Gilbert's syndrome

What is Gilbert’s Syndrome?

 

Gilbert’s syndrome is a common chronic but benign condition which can lead to yellowing of the eyes (or jaundice). It relates to a form of intermittent unconjugated hyperbilirubinemia (elevated bilirubin levels). Unconjugated (or indirect) bilirubin is bilirubin which is bound to protein in the blood and carried to the liver, where ordinarily it is changed to the conjugated (or direct) form of bilirubin. In Gilbert’s Syndrome the liver has difficulty removing this unconjugated bilirubin from the bloodstream, causing it to build up. Gilbert’s Syndrome should not be considered a disease but is a common condition affecting up to 5% of the population in Ireland.

 

How did I acquire Gilbert’s Syndrome?

 

Gilbert’s Syndrome is an inherited genetic condition caused by a faulty gene. This means that it runs in families. It is not related to lifestyle factors in any way.

 

How does Gilbert’s Syndrome present itself?

 

Gilbert’s Syndrome is most often diagnosed by chance, on routine blood testing with your GP which shows a serum bilirubin level slightly above the normal range.

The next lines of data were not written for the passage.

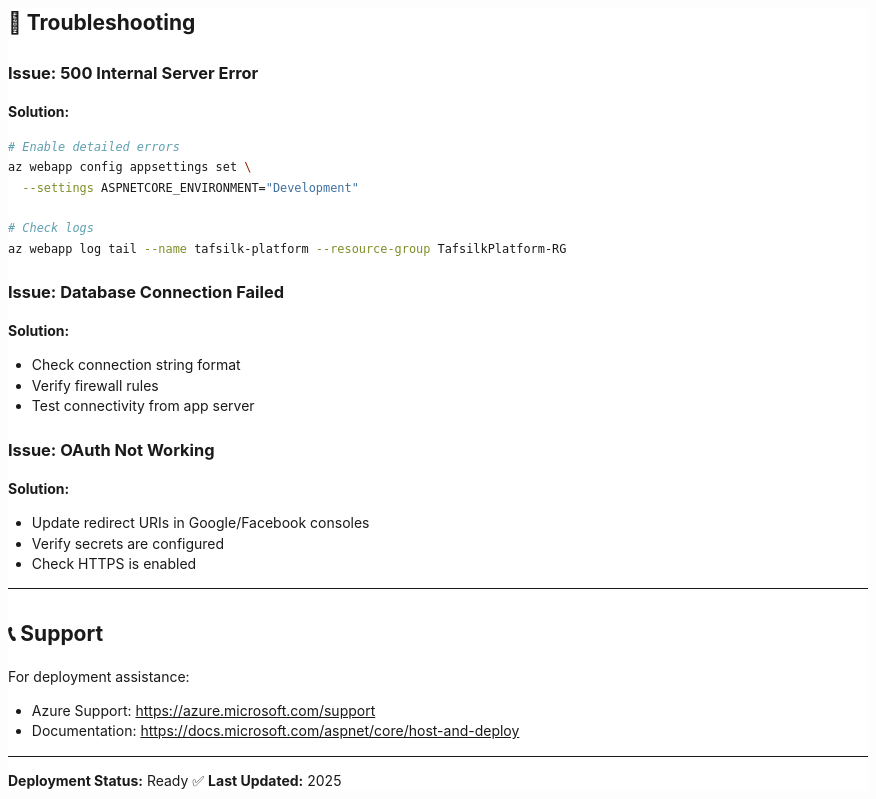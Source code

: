 
## 🐛 Troubleshooting

### **Issue: 500 Internal Server Error**

**Solution:**
```bash
# Enable detailed errors
az webapp config appsettings set \
  --settings ASPNETCORE_ENVIRONMENT="Development"

# Check logs
az webapp log tail --name tafsilk-platform --resource-group TafsilkPlatform-RG
```

### **Issue: Database Connection Failed**

**Solution:**
- Check connection string format
- Verify firewall rules
- Test connectivity from app server

### **Issue: OAuth Not Working**

**Solution:**
- Update redirect URIs in Google/Facebook consoles
- Verify secrets are configured
- Check HTTPS is enabled

---

## 📞 Support

For deployment assistance:
- Azure Support: https://azure.microsoft.com/support
- Documentation: https://docs.microsoft.com/aspnet/core/host-and-deploy

---

**Deployment Status:** Ready ✅
**Last Updated:** 2025
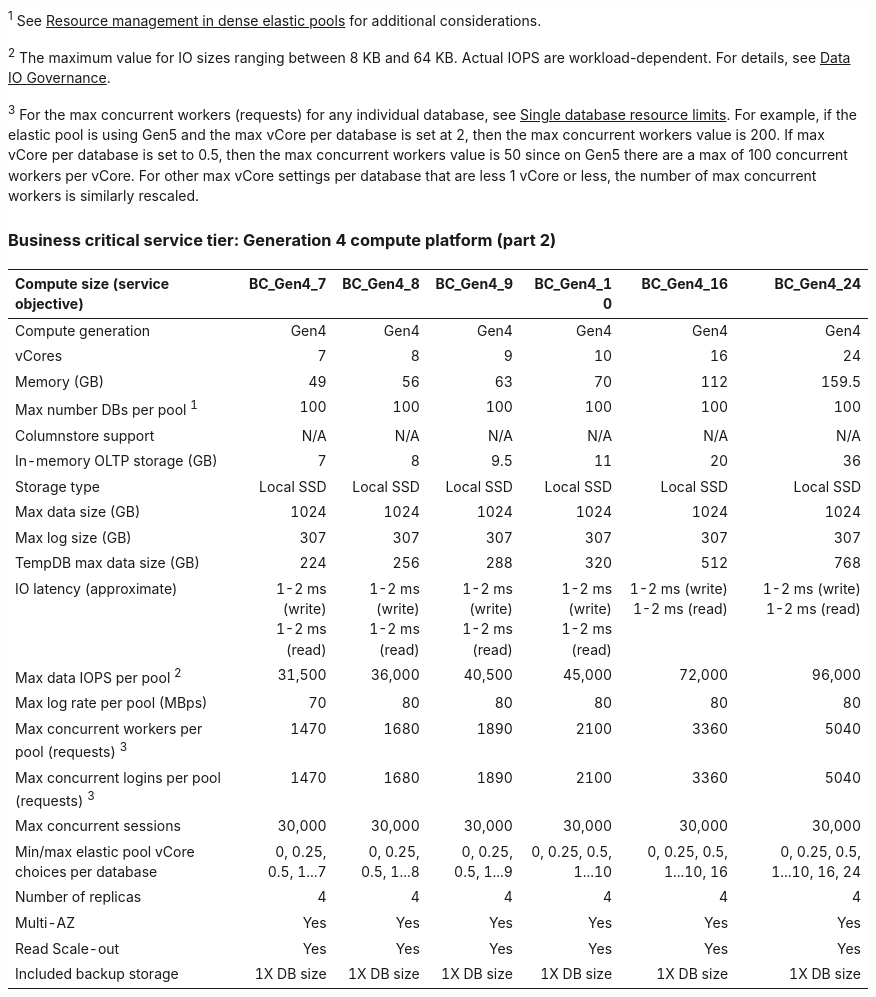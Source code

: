 <sup>1</sup> See [Resource management in dense elastic pools](elastic-pool-resource-management.md) for additional considerations.

<sup>2</sup> The maximum value for IO sizes ranging between 8 KB and 64 KB. Actual IOPS are workload-dependent. For details, see [Data IO Governance](resource-limits-logical-server.md#resource-governance).

<sup>3</sup> For the max concurrent workers (requests) for any individual database, see [Single database resource limits](resource-limits-vcore-single-databases.md). For example, if the elastic pool is using Gen5 and the max vCore per database is set at 2, then the max concurrent workers value is 200.  If max vCore per database is set to 0.5, then the max concurrent workers value is 50 since on Gen5 there are a max of 100 concurrent workers per vCore. For other max vCore settings per database that are less 1 vCore or less, the number of max concurrent workers is similarly rescaled.

### Business critical service tier: Generation 4 compute platform (part 2)

|Compute size (service objective)|BC_Gen4_7|BC_Gen4_8|BC_Gen4_9|BC_Gen4_10|BC_Gen4_16|BC_Gen4_24|
|:--- | --: |--: |--: |--: |--: |--: |
|Compute generation|Gen4|Gen4|Gen4|Gen4|Gen4|Gen4|
|vCores|7|8|9|10|16|24|
|Memory (GB)|49|56|63|70|112|159.5|
|Max number DBs per pool <sup>1</sup>|100|100|100|100|100|100|
|Columnstore support|N/A|N/A|N/A|N/A|N/A|N/A|
|In-memory OLTP storage (GB)|7|8|9.5|11|20|36|
|Storage type|Local SSD|Local SSD|Local SSD|Local SSD|Local SSD|Local SSD|
|Max data size (GB)|1024|1024|1024|1024|1024|1024|
|Max log size (GB)|307|307|307|307|307|307|
|TempDB max data size (GB)|224|256|288|320|512|768|
|IO latency (approximate)|1-2 ms (write)<br>1-2 ms (read)|1-2 ms (write)<br>1-2 ms (read)|1-2 ms (write)<br>1-2 ms (read)|1-2 ms (write)<br>1-2 ms (read)|1-2 ms (write)<br>1-2 ms (read)|1-2 ms (write)<br>1-2 ms (read)|
|Max data IOPS per pool <sup>2</sup>|31,500|36,000|40,500|45,000|72,000|96,000|
|Max log rate per pool (MBps)|70|80|80|80|80|80|
|Max concurrent workers per pool (requests) <sup>3</sup>|1470|1680|1890|2100|3360|5040|
|Max concurrent logins per pool (requests) <sup>3</sup>|1470|1680|1890|2100|3360|5040|
|Max concurrent sessions|30,000|30,000|30,000|30,000|30,000|30,000|
|Min/max elastic pool vCore choices per database|0, 0.25, 0.5, 1...7|0, 0.25, 0.5, 1...8|0, 0.25, 0.5, 1...9|0, 0.25, 0.5, 1...10|0, 0.25, 0.5, 1...10, 16|0, 0.25, 0.5, 1...10, 16, 24|
|Number of replicas|4|4|4|4|4|4|
|Multi-AZ|Yes|Yes|Yes|Yes|Yes|Yes|
|Read Scale-out|Yes|Yes|Yes|Yes|Yes|Yes|
|Included backup storage|1X DB size|1X DB size|1X DB size|1X DB size|1X DB size|1X DB size|
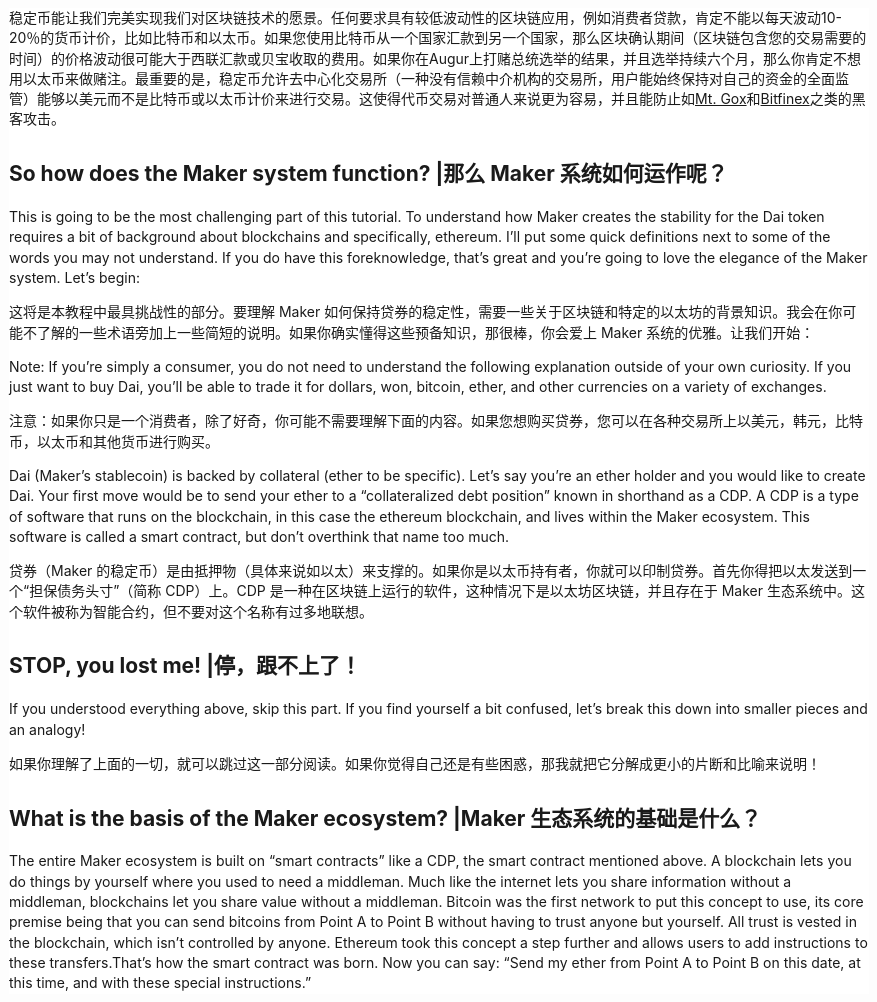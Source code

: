 稳定币能让我们完美实现我们对区块链技术的愿景。任何要求具有较低波动性的区块链应用，例如消费者贷款，肯定不能以每天波动10-20％的货币计价，比如比特币和以太币。如果您使用比特币从一个国家汇款到另一个国家，那么区块确认期间（区块链包含您的交易需要的时间）的价格波动很可能大于西联汇款或贝宝收取的费用。如果你在Augur上打赌总统选举的结果，并且选举持续六个月，那么你肯定不想用以太币来做赌注。最重要的是，稳定币允许去中心化交易所（一种没有信赖中介机构的交易所，用户能始终保持对自己的资金的全面监管）能够以美元而不是比特币或以太币计价来进行交易。这使得代币交易对普通人来说更为容易，并且能防止如[Mt. Gox](https://www.wired.com/2014/03/bitcoin-exchange/)和[Bitfinex](https://en.wikipedia.org/wiki/Bitfinex_hack)之类的黑客攻击。


## So how does the Maker system function? |那么 Maker 系统如何运作呢？

This is going to be the most challenging part of this tutorial. To understand how Maker creates the stability for the Dai token requires a bit of background about blockchains and specifically, ethereum. I’ll put some quick definitions next to some of the words you may not understand. If you do have this foreknowledge, that’s great and you’re going to love the elegance of the Maker system. Let’s begin:

这将是本教程中最具挑战性的部分。要理解 Maker 如何保持贷券的稳定性，需要一些关于区块链和特定的以太坊的背景知识。我会在你可能不了解的一些术语旁加上一些简短的说明。如果你确实懂得这些预备知识，那很棒，你会爱上 Maker 系统的优雅。让我们开始：

Note: If you’re simply a consumer, you do not need to understand the following explanation outside of your own curiosity. If you just want to buy Dai, you’ll be able to trade it for dollars, won, bitcoin, ether, and other currencies on a variety of exchanges.

注意：如果你只是一个消费者，除了好奇，你可能不需要理解下面的内容。如果您想购买贷券，您可以在各种交易所上以美元，韩元，比特币，以太币和其他货币进行购买。

Dai (Maker’s stablecoin) is backed by collateral (ether to be specific). Let’s say you’re an ether holder and you would like to create Dai. Your first move would be to send your ether to a “collateralized debt position” known in shorthand as a CDP. A CDP is a type of software that runs on the blockchain, in this case the ethereum blockchain, and lives within the Maker ecosystem. This software is called a smart contract, but don’t overthink that name too much.

贷券（Maker 的稳定币）是由抵押物（具体来说如以太）来支撑的。如果你是以太币持有者，你就可以印制贷券。首先你得把以太发送到一个“担保债务头寸”（简称 CDP）上。CDP 是一种在区块链上运行的软件，这种情况下是以太坊区块链，并且存在于 Maker 生态系统中。这个软件被称为智能合约，但不要对这个名称有过多地联想。

## STOP, you lost me! |停，跟不上了！

If you understood everything above, skip this part. If you find yourself a bit confused, let’s break this down into smaller pieces and an analogy!

如果你理解了上面的一切，就可以跳过这一部分阅读。如果你觉得自己还是有些困惑，那我就把它分解成更小的片断和比喻来说明！

## What is the basis of the Maker ecosystem? |Maker 生态系统的基础是什么？

The entire Maker ecosystem is built on “smart contracts” like a CDP, the smart contract mentioned above. A blockchain lets you do things by yourself where you used to need a middleman. Much like the internet lets you share information without a middleman, blockchains let you share value without a middleman. Bitcoin was the first network to put this concept to use, its core premise being that you can send bitcoins from Point A to Point B without having to trust anyone but yourself. All trust is vested in the blockchain, which isn’t controlled by anyone. Ethereum took this concept a step further and allows users to add instructions to these transfers.That’s how the smart contract was born. Now you can say: “Send my ether from Point A to Point B on this date, at this time, and with these special instructions.”
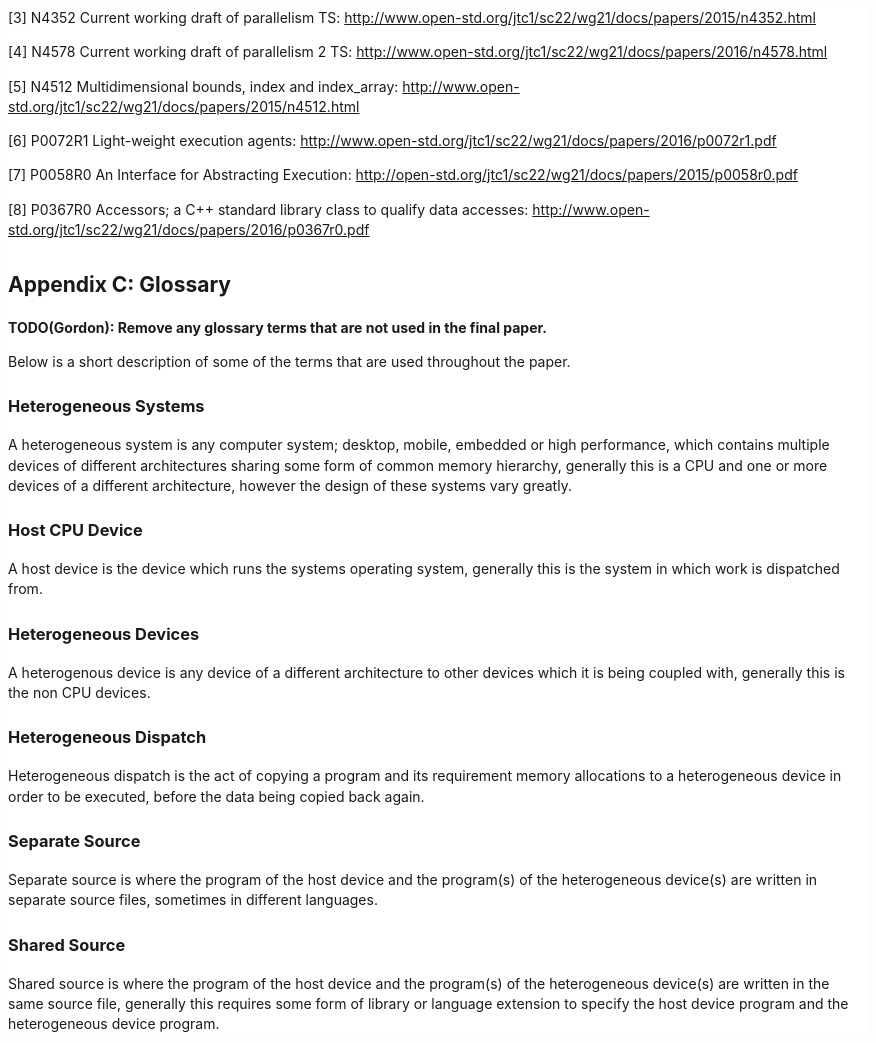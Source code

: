 [3] N4352 Current working draft of parallelism TS:
http://www.open-std.org/jtc1/sc22/wg21/docs/papers/2015/n4352.html

[4] N4578 Current working draft of parallelism 2 TS:
http://www.open-std.org/jtc1/sc22/wg21/docs/papers/2016/n4578.html

[5] N4512 Multidimensional bounds, index and index_array:
http://www.open-std.org/jtc1/sc22/wg21/docs/papers/2015/n4512.html

[6] P0072R1 Light-weight execution agents:
http://www.open-std.org/jtc1/sc22/wg21/docs/papers/2016/p0072r1.pdf

[7] P0058R0 An Interface for Abstracting Execution:
http://open-std.org/jtc1/sc22/wg21/docs/papers/2015/p0058r0.pdf

[8] P0367R0 Accessors; a C\+\+ standard library class to qualify data accesses:
http://www.open-std.org/jtc1/sc22/wg21/docs/papers/2016/p0367r0.pdf

## Appendix C: Glossary ##

**TODO(Gordon): Remove any glossary terms that are not used in the final paper.**

Below is a short description of some of the terms that are used throughout the paper.

### Heterogeneous Systems ###

A heterogeneous system is any computer system; desktop, mobile, embedded or high performance, which contains multiple devices of different architectures sharing some form of common memory hierarchy, generally this is a CPU and one or more devices of a different architecture, however the design of these systems vary greatly.

### Host CPU Device ###

A host device is the device which runs the systems operating system, generally this is the system in which work is dispatched from.

### Heterogeneous Devices ###

A heterogenous device is any device of a different architecture to other devices which it is being coupled with, generally this is the non CPU devices.

### Heterogeneous Dispatch ###

Heterogeneous dispatch is the act of copying a program and its requirement memory allocations to a heterogeneous device in order to be executed, before the data being copied back again.

### Separate Source ###

Separate source is where the program of the host device and the program(s) of the heterogeneous device(s) are written in separate source files, sometimes in different languages.

### Shared Source ###

Shared source is where the program of the host device and the program(s) of the heterogeneous device(s) are written in the same source file, generally this requires some form of library or language extension to specify the host device program and the heterogeneous device program.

Usually patients with Gilbert’s Syndrome have no symptoms or signs of the condition, but it can cause a mild short lived jaundice (only noticeable as yellow discolouration of the whites of the eyes – scleral icterus) under conditions such as illness, fasting, or conditions of stress, typically when a younger patient is preparing for school exams. Patients may sometimes see dark (coca cola or tea coloured) urine during these episodes.

 

How is Gilbert’s Syndrome diagnosed?

 

Gilbert’s Syndrome is termed a ‘diagnosis of exclusion’ – meaning that it is a benign condition diagnosed only after other more serious disorders are excluded first. Gilbert’s Syndrome is described in an otherwise well patient who has unconjugated hyperbilirubinemia, normal liver enzyme values (meaning no liver inflammation), and a normal haemoglobin concentration (meaning no evidence of red blood cells being broken down).

 

How do I live well with Gilbert’s Syndrome?

 

Gilbert’s Syndrome is lifelong and there is no treatment, because it is a very mild condition. There are no dietary or lifestyle modifications specifically for Gilbert’s Syndrome however you may find it useful to identify which factors trigger your episodes of jaundice ( e.g. stress, excess alcohol, or lack of sleep) and avoid or minimise these if possible.